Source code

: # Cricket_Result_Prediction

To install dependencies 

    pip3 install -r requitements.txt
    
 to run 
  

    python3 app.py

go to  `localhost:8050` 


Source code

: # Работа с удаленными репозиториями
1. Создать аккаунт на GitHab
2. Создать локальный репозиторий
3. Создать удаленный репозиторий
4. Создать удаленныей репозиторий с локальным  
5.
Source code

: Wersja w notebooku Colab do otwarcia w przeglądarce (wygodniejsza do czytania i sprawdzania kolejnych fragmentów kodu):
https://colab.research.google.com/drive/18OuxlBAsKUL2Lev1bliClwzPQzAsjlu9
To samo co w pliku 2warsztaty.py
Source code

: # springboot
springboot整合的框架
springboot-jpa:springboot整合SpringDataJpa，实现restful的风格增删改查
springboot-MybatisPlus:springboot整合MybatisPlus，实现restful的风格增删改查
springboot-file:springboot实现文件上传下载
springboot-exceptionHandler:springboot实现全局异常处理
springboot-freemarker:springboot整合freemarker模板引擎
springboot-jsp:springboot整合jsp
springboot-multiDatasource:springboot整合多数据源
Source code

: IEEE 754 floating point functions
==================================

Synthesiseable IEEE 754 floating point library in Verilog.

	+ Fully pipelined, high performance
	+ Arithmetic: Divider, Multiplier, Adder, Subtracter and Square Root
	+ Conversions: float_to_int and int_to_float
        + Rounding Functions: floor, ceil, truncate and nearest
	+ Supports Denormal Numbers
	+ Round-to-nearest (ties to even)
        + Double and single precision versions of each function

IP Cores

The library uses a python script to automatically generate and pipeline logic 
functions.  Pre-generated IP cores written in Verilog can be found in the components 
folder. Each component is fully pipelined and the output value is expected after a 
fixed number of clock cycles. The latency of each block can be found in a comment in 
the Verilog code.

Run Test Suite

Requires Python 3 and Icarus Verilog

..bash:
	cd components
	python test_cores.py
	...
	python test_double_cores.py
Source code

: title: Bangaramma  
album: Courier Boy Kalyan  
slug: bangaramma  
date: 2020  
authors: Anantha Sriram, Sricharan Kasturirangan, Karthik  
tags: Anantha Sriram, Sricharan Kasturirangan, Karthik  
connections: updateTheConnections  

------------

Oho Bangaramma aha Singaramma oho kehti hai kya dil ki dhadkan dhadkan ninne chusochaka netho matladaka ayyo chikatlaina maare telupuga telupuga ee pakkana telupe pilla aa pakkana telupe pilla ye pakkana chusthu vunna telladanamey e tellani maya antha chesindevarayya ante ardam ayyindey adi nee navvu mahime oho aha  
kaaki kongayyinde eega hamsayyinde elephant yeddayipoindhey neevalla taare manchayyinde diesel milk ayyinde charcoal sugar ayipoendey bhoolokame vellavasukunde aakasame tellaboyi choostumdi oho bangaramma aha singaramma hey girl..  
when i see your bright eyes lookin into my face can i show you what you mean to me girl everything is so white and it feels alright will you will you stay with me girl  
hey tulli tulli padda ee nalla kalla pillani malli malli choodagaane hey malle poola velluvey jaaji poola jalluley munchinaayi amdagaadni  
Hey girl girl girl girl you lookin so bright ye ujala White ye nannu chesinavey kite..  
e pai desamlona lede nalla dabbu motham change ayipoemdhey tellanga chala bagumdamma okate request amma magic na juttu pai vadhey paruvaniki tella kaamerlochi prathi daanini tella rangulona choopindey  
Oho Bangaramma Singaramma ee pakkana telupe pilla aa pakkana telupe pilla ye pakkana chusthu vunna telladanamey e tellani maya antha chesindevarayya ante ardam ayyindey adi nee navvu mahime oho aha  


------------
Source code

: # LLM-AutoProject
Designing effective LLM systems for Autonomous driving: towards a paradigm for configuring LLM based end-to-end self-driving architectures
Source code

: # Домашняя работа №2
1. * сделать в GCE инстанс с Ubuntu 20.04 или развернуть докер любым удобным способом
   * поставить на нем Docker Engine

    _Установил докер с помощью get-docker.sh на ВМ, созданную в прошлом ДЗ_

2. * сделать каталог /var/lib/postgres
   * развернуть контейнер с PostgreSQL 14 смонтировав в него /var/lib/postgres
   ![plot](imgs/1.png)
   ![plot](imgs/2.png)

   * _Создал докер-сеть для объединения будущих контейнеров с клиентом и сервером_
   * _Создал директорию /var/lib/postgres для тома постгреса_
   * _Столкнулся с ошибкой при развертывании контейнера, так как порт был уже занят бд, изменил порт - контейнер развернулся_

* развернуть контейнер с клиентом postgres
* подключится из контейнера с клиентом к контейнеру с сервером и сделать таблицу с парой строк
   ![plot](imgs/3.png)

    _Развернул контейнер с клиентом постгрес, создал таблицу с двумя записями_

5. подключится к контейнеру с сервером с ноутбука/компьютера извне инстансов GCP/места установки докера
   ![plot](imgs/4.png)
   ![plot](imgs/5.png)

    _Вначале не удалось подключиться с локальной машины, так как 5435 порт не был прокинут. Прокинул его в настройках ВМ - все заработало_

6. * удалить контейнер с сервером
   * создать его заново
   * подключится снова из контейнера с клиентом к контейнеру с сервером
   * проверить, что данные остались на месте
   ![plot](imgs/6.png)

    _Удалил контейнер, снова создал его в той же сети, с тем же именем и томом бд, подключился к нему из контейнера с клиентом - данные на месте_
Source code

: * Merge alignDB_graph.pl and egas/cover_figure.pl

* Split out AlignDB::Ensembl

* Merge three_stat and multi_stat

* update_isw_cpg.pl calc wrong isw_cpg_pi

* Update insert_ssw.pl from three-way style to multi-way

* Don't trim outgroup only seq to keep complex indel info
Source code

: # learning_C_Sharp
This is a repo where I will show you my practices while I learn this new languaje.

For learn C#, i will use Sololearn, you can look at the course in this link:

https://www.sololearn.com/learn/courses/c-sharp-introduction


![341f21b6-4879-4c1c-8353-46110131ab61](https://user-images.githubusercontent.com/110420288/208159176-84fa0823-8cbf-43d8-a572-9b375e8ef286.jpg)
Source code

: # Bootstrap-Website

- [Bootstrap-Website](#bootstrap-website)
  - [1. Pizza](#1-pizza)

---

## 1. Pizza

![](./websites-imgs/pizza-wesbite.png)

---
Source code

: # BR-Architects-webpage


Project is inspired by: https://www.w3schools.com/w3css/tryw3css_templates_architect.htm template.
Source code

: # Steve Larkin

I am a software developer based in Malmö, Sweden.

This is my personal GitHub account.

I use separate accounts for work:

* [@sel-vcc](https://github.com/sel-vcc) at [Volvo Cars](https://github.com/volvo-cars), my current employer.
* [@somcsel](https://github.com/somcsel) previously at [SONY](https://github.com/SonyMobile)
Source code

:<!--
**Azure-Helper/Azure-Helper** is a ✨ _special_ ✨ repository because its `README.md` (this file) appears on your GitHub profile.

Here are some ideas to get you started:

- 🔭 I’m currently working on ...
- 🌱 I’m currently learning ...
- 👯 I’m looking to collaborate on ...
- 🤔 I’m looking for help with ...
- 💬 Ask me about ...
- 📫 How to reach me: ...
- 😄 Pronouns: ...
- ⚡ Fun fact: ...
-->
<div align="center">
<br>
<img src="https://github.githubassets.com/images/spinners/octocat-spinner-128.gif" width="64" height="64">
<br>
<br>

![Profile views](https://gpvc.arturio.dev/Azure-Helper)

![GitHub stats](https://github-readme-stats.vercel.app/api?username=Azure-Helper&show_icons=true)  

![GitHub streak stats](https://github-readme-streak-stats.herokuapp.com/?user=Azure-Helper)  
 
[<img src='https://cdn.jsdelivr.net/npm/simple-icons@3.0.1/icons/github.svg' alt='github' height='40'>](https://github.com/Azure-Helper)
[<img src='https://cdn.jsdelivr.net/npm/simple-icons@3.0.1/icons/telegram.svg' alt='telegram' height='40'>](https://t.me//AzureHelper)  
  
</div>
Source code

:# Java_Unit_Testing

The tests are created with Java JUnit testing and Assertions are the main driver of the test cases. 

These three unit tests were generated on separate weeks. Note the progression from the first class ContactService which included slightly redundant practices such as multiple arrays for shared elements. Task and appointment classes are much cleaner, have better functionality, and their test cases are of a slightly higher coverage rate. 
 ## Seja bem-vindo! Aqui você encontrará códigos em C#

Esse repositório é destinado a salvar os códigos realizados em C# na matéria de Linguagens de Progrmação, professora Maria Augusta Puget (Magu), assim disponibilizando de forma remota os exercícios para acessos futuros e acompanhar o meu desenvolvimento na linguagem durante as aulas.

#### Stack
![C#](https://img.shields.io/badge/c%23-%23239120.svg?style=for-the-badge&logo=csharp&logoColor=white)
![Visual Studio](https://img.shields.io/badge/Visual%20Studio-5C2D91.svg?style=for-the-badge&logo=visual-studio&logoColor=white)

WHAT TO PRODUCE: All lines in the listing above between the line with "клиентом и сервером_" and the line with "style to multi-way", inclusive, should be set down exactly, and no line outside that range.

SOLUTION TO THIS PROBLEM:
   * _Создал докер-сеть для объединения будущих контейнеров с клиентом и сервером_
   * _Создал директорию /var/lib/postgres для тома постгреса_
   * _Столкнулся с ошибкой при развертывании контейнера, так как порт был уже занят бд, изменил порт - контейнер развернулся_

* развернуть контейнер с клиентом postgres
* подключится из контейнера с клиентом к контейнеру с сервером и сделать таблицу с парой строк
   ![plot](imgs/3.png)

    _Развернул контейнер с клиентом постгрес, создал таблицу с двумя записями_

5. подключится к контейнеру с сервером с ноутбука/компьютера извне инстансов GCP/места установки докера
   ![plot](imgs/4.png)
   ![plot](imgs/5.png)

    _Вначале не удалось подключиться с локальной машины, так как 5435 порт не был прокинут. Прокинул его в настройках ВМ - все заработало_

6. * удалить контейнер с сервером
   * создать его заново
   * подключится снова из контейнера с клиентом к контейнеру с сервером
   * проверить, что данные остались на месте
   ![plot](imgs/6.png)

    _Удалил контейнер, снова создал его в той же сети, с тем же именем и томом бд, подключился к нему из контейнера с клиентом - данные на месте_
Source code

: * Merge alignDB_graph.pl and egas/cover_figure.pl

* Split out AlignDB::Ensembl

* Merge three_stat and multi_stat

* update_isw_cpg.pl calc wrong isw_cpg_pi

* Update insert_ssw.pl from three-way style to multi-way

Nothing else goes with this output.